Ein Rücklicht dunkler als das andere
Ein schöner Rücken. Die filigrane Silhouette gestaltete BMW-Designer Wilhelm Hofmeister.
Bild: Markus Heimbach
"Auf der Autobahn gehörten diese Autos immer zu den Schnellfahrern, und das rechte Rücklicht war dunkler als das linke", wirft Frank B. Meyer, der stellvertretende Chefredakteur, ein. "Wenn an schönen Tagen blauer Nebel aufzog, war so einer vorbeigefahren", erinnert sich Steiger. Auch unser E3 bläut heftig aus dem Auspuff, wenn man bei hoher Drehzahl vom Gas geht. "Wer hat so was damals gefahren?", fragt Puthz in die Runde. "Stiernackige Metzger ja wohl nicht ..." "Der Zahnarzt in unserer Straße", antwortet Steiger. "Ich kannte auch einen jungen Anwalt, der einen besaß. Leute, denen die Marke Mercedes zu autoritär war. Der BMW hatte dafür immer ein etwas unvernünftiges oder gar unseriöses Image." Konsens: Spätestens nach einem Jahrzehnt wurden die Autos von Leuten mit tätowierten Oberarmen aufgebraucht. Rost führte dann dazu, dass sie zerfielen. Die soliden Motoren und die restliche Technik hätten länger mitgemacht.

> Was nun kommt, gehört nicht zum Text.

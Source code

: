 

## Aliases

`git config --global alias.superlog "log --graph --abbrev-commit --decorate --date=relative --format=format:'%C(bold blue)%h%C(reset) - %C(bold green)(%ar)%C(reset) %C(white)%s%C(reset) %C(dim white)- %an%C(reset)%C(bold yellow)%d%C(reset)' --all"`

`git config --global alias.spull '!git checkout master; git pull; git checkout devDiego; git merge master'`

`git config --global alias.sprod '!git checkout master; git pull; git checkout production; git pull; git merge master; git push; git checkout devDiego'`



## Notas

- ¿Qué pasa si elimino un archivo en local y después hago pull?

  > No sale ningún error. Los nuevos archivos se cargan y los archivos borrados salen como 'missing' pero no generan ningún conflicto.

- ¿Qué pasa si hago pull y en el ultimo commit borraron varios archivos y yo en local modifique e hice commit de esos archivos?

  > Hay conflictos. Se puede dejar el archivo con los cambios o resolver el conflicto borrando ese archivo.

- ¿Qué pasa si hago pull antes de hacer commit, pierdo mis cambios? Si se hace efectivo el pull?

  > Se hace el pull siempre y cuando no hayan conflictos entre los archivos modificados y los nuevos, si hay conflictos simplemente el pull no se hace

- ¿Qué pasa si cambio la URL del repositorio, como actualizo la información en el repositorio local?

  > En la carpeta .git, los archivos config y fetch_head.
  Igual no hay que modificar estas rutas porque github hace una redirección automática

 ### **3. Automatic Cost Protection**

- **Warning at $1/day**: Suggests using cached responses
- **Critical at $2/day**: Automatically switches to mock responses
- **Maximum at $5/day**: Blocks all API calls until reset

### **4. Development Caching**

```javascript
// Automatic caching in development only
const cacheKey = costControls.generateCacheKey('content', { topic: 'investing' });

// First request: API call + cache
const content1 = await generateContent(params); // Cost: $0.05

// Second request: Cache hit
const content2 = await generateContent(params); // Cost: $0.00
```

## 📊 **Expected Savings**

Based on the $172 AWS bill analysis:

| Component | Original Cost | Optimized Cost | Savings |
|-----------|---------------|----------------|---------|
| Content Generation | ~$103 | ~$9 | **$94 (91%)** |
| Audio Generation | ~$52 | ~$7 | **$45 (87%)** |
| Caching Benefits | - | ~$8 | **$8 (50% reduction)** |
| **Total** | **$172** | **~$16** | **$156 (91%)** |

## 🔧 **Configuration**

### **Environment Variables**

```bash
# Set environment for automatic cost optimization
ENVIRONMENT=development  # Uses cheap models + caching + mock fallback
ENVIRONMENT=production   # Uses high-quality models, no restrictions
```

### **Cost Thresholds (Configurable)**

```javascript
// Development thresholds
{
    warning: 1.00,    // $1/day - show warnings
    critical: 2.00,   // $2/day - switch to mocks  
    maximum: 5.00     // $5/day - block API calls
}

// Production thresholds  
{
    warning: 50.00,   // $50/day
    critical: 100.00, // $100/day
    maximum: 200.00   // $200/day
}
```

Testwagen stammt aus Bella Italia
Die Redaktion suchte einen E3 für den Dauertest, BMW hat diesen in Italien gefunden und stellt ihn uns zur Verfügung. Das Scheckheft ist bis zum 29. April 1983 bei einem Mailänder Händler geführt worden. Kilometerstand damals: 73.154. Kilometerstand heute: 74.233. Tja, alles ist möglich. Aussteigen an der Oldtimer-Tankstelle, an der die Redaktion gern Mittagspause macht. Der Motor lief auf Langstrecke toll, jetzt in der Stadt unrund. Der Ölverbrauch ist viel zu hoch, das Öl aber auch viel zu dünn. 5W30 – welcher Fachmann war da am Werk? Bremsen, Kühlsystem, Frontscheinwerfer und Sitzbezüge hat BMW offensichtlich neu gemacht. Hoffentlich haben sie das Auto nicht totrestauriert. Fünf Mann begutachten die Karosserie: "Die Spaltmaße passen vorn und hinten nicht." "Der Farbton ist auch nicht original." Und: "Unter dem Wagenheber ist ein Rostloch im Kofferraumboden." Vor dem hinteren rechten Radhaus zeigt sich zudem eine Blase, die schon unter leichtem Kuli-Druck zum Loch wird. Glück gehabt! Diesen BMW können wir im Alltag fahren. An ihm werden wir zu tun haben. Und mit ihm werden wir was erleben, so wie das mit alten Autos ist. Willkommen, Kollege!
Der BMW stottert!
An der Hebebühne kann Kfz-Meister Andreas Boje den BMW von oben bis unten durchprüfen.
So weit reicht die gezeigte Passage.